Advanced Git Workshop

By Jonathan Warner

Welcome to the Knight Hacks Advanced Git workshop! We're going to build on top of the previous git workshop and teach some more advanced skills.

Start by opening Terminal (OSX/Linux) or GitBash (Windows). Any command you type should be followed by the enter key to execute that command in the shell.

Getting started

Most of the work in this section will be done on the KnightHacks club website repo, since it's full of random stuff. Pull down a copy of it:

$ git clone https://github.com/KnightHacks/club.git
Cloning into 'club'...
remote: Counting objects: 693, done.
remote: Total 693 (delta 0), reused 0 (delta 0), pack-reused 693
Receiving objects: 100% (693/693), 1.97 MiB | 1.33 MiB/s, done.
Resolving deltas: 100% (318/318), done.
Checking connectivity... done.
$ cd club

Partial commits

Let's say you made a few changes but want to split up your commit, since some of the changes aren't related to the others.

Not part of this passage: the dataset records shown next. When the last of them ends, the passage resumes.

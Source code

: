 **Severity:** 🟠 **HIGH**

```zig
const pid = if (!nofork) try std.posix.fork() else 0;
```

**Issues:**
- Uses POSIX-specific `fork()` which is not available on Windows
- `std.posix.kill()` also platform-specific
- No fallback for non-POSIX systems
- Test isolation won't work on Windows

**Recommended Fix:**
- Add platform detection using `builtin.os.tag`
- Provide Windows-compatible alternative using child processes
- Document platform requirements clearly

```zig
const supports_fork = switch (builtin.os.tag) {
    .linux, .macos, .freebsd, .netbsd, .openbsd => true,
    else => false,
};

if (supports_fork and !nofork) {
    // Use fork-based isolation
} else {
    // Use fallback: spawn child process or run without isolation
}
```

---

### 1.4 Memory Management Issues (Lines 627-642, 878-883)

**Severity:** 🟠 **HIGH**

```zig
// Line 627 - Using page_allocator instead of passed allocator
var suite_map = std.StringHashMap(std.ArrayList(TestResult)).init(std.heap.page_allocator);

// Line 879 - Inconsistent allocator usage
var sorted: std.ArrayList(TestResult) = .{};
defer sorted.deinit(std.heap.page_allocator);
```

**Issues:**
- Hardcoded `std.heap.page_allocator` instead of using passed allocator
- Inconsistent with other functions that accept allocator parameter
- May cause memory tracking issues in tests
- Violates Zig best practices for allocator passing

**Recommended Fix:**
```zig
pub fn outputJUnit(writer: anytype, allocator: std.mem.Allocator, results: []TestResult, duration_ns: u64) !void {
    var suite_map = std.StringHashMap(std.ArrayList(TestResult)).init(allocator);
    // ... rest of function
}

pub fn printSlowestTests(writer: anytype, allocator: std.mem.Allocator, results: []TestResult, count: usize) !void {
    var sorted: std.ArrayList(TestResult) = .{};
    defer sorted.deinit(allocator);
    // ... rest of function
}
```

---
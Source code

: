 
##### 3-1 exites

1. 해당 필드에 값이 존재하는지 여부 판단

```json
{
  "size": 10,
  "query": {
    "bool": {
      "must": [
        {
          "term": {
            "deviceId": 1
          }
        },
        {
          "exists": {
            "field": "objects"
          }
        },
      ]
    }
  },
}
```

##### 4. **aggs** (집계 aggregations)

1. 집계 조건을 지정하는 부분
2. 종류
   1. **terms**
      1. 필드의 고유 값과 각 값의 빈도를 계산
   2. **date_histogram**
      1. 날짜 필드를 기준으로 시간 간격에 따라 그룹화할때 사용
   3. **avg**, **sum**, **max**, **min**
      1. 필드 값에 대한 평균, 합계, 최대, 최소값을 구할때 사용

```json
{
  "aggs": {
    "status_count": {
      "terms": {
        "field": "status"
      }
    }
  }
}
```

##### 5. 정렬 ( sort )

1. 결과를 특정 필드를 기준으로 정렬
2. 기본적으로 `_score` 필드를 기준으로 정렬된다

Start by editing some stuff in the club repo:

# Open up package.json. You can use Vim or whatever other text editor you like
$ vim package.json
# Change the description key to "KnightHacks.club Website"
# Further down in the file, delete the line that starts with "scripts"

At this point we've made two unrelated changes to this file. We could commit it all as is, but instead we're going to do it in two separate commits to keep things clean:

$ git commit -p
diff --git a/package.json b/package.json
index eed9198..6274b38 100644
--- a/package.json
+++ b/package.json
@@ -2,7 +2,7 @@
   "name": "knight-hacks",
   "private": true,
   "version": "0.0.0",
-  "description": "KnightHacks.org Website",
+  "description": "KnightHacks.club Website",
   "dependencies": {},
   "devDependencies": {
     "del": "^1.2.0",
Stage this hunk [y,n,q,a,d,/,j,J,g,e,?]?

# Type y and press enter.
@@ -46,5 +46,4 @@
   "engines": {
     "node": ">0.10.0"
   },
-  "scripts": {}
 }
Stage this hunk [y,n,q,a,d,/,K,g,e,?]?
# Type n and press enter

At this point Vim (or whatever your default commit editor is) will open. Take note of the commit comments:

# Changes to be committed:
#       modified:   package.json
#
# Changes not staged for commit:
#       modified:   package.json

Interesting. We have changes in package.json that are staged to be committed, as well as changes that are not staged for commit.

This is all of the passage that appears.